Please retype the records below exactly, from the first line down to and including the line with "so that under".

::::::::

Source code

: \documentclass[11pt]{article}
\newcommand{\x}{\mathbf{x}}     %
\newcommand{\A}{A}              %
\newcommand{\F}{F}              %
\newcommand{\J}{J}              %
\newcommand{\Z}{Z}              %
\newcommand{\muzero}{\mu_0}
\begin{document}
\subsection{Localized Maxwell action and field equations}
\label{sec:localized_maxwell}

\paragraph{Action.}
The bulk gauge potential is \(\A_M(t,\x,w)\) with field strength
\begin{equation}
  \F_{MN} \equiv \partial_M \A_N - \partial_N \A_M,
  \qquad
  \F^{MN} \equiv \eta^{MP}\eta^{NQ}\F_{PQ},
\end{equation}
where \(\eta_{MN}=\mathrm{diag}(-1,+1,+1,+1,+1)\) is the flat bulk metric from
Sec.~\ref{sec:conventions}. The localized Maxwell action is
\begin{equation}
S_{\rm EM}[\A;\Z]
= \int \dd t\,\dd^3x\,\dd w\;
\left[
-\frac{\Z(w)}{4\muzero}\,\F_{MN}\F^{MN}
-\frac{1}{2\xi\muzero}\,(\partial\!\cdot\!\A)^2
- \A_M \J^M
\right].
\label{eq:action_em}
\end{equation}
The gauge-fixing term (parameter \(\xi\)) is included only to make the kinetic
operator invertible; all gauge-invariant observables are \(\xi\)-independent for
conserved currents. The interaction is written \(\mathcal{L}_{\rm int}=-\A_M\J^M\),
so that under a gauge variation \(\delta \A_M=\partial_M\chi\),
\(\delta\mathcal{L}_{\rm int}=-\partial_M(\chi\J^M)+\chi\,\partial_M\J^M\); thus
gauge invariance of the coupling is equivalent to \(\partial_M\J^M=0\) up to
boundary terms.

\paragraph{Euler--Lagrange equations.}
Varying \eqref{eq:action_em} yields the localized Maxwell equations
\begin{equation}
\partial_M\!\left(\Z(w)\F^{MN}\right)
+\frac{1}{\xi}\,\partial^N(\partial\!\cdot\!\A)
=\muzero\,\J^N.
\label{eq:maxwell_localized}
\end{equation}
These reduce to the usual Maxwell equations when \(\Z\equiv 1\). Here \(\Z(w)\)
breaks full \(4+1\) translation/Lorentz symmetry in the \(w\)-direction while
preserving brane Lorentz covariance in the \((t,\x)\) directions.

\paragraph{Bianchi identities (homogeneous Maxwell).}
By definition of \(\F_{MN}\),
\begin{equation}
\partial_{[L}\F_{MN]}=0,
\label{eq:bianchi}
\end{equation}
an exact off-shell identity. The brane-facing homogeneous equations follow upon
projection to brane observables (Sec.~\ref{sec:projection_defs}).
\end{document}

::::::::

## RESULT OF THIS TASK:
Source code

: \documentclass[11pt]{article}
\newcommand{\x}{\mathbf{x}}     %
\newcommand{\A}{A}              %
\newcommand{\F}{F}              %
\newcommand{\J}{J}              %
\newcommand{\Z}{Z}              %
\newcommand{\muzero}{\mu_0}
\begin{document}
\subsection{Localized Maxwell action and field equations}
\label{sec:localized_maxwell}

\paragraph{Action.}
The bulk gauge potential is \(\A_M(t,\x,w)\) with field strength
\begin{equation}
  \F_{MN} \equiv \partial_M \A_N - \partial_N \A_M,
  \qquad
  \F^{MN} \equiv \eta^{MP}\eta^{NQ}\F_{PQ},
\end{equation}
where \(\eta_{MN}=\mathrm{diag}(-1,+1,+1,+1,+1)\) is the flat bulk metric from
Sec.~\ref{sec:conventions}. The localized Maxwell action is
\begin{equation}
S_{\rm EM}[\A;\Z]
= \int \dd t\,\dd^3x\,\dd w\;
\left[
-\frac{\Z(w)}{4\muzero}\,\F_{MN}\F^{MN}
-\frac{1}{2\xi\muzero}\,(\partial\!\cdot\!\A)^2
- \A_M \J^M
\right].
\label{eq:action_em}
\end{equation}
The gauge-fixing term (parameter \(\xi\)) is included only to make the kinetic
operator invertible; all gauge-invariant observables are \(\xi\)-independent for
conserved currents. The interaction is written \(\mathcal{L}_{\rm int}=-\A_M\J^M\),
so that under a gauge variation \(\delta \A_M=\partial_M\chi\),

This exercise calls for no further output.